Depok, West Java (ANTARA) - The tradition of sending gifts or hampers, especially on religious holidays, has existed for a long time in Indonesia, a cultural expert from the University of Indonesia (UI), Agus Aris Munandar, has said.

"The tradition of gifting someone started from the making of offerings to Adikodrati (prehistoric belief in supernatural powers)," Munandar told ANTARA here on Wednesday (April 19, 2023) evening.

According to him, the practice of sending gift packages is an inseparable part of Indonesian culture.

Ahead of Eid al-Fitr, Indonesians are keen to follow the tradition of sending gift packages, which usually contain a variety of attractively packaged foods or household items. The gift packages are usually sent to family members, business colleagues, and friends.

Of late, the term "hamper" has become more popular than “parcel,” but it refers to one and the same thing.

Indonesian society in prehistoric times followed a simple culture, with people’s beliefs centered on the supernatural realm and all forms of divine powers, Munandar explained.

In fact, supernatural powers were considered the highest form of power and were believed to be the determiners of the course of life.
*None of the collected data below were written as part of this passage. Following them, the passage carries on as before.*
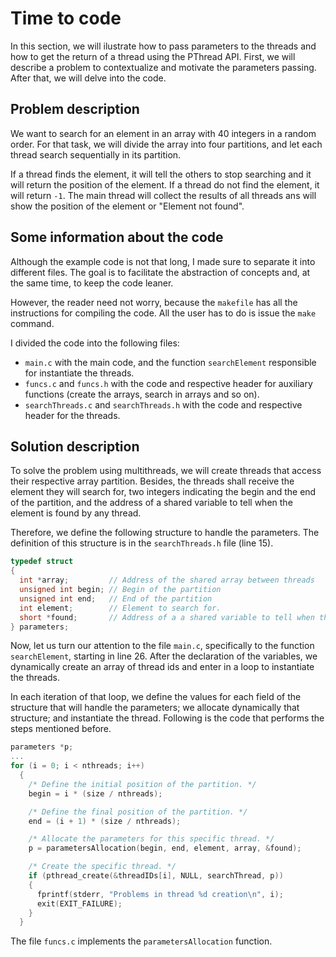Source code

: # Time to code
In this section, we will ilustrate how to pass parameters to the threads and how to get the return of a thread using the PThread API. First, we will describe a problem to contextualize and motivate the parameters passing. After that, we will delve into the code.

## Problem description
We want to search for an element in an array with 40 integers in a random order. For that task, we will divide the array into four partitions, and let each thread search sequentially in its partition. 

If a thread finds the element, it will tell the others to stop searching and it will return the position of the element. If a thread do not find the element, it will return ``-1``. The main thread will collect the results of all threads ans will show the position of the element or "Element not found".

## Some information about the code
Although the example code is not that long, I made sure to separate it into different files. The goal is to facilitate the abstraction of concepts and, at the same time, to keep the code leaner. 

However, the reader need not worry, because the ``makefile`` has all the instructions for compiling the code. All the user has to do is issue the ``make`` command.

I divided the code into the following files:
- ``main.c`` with the main code, and the function ``searchElement`` responsible for instantiate the threads. 
- ``funcs.c`` and ``funcs.h`` with the code and respective header for auxiliary functions (create the arrays, search in arrays and so on). 
- ``searchThreads.c`` and ``searchThreads.h`` with the code and respective header for the threads.

## Solution description
To solve the problem using multithreads, we will create threads that access their respective array partition. Besides, the threads shall receive the element they will search for, two integers indicating the begin and the end of the partition, and the address of a shared variable to tell when the element is found by any thread.

Therefore, we define the following structure to handle the parameters. The definition of this structure is in the ``searchThreads.h`` file (line 15).
```c
typedef struct
{
  int *array;         // Address of the shared array between threads
  unsigned int begin; // Begin of the partition
  unsigned int end;   // End of the partition
  int element;        // Element to search for.
  short *found;       // Address of a a shared variable to tell when the element is found.
} parameters;
```

Now, let us turn our attention to the file ``main.c``, specifically to the function ``searchElement``, starting in line 26. After the declaration of the variables, we dynamically create an array of thread ids and enter in a loop to instantiate the threads.

In each iteration of that loop, we define the values for each field of the structure that will handle the parameters; we allocate dynamically that structure; and instantiate the thread. Following is the code that performs the steps mentioned before.

```c
parameters *p;
...
for (i = 0; i < nthreads; i++)
  {
    /* Define the initial position of the partition. */
    begin = i * (size / nthreads);

    /* Define the final position of the partition. */
    end = (i + 1) * (size / nthreads);

    /* Allocate the parameters for this specific thread. */
    p = parametersAllocation(begin, end, element, array, &found);

    /* Create the specific thread. */
    if (pthread_create(&threadIDs[i], NULL, searchThread, p))
    {
      fprintf(stderr, "Problems in thread %d creation\n", i);
      exit(EXIT_FAILURE);
    }
  }
```

The file ``funcs.c`` implements the ``parametersAllocation`` function.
Thus, prehistoric society in Indonesia always upheld a respectful and religious culture, which manifested in the habit of giving to society in the form of money for religious activities, donations for religious ceremonies, and alms.

Over time, the concept of giving to society developed toward the social side in the form of the mandatory tribute or tax used for common interests, potlatch or a gift-giving feast, awards, and souvenirs.

"(The tradition of gifting) then developed into a function in socializing," the cultural expert said, noting that the exchanging of hampers is a vital part of Indonesian social functions.

The giving of hampers is a sign of strengthening solidity, brotherhood, and friendship, he added.

Moreover, the tradition of sending gifts has become common, especially on special days like Eid. Greeting cards are also sent with parcels to lend a personal touch.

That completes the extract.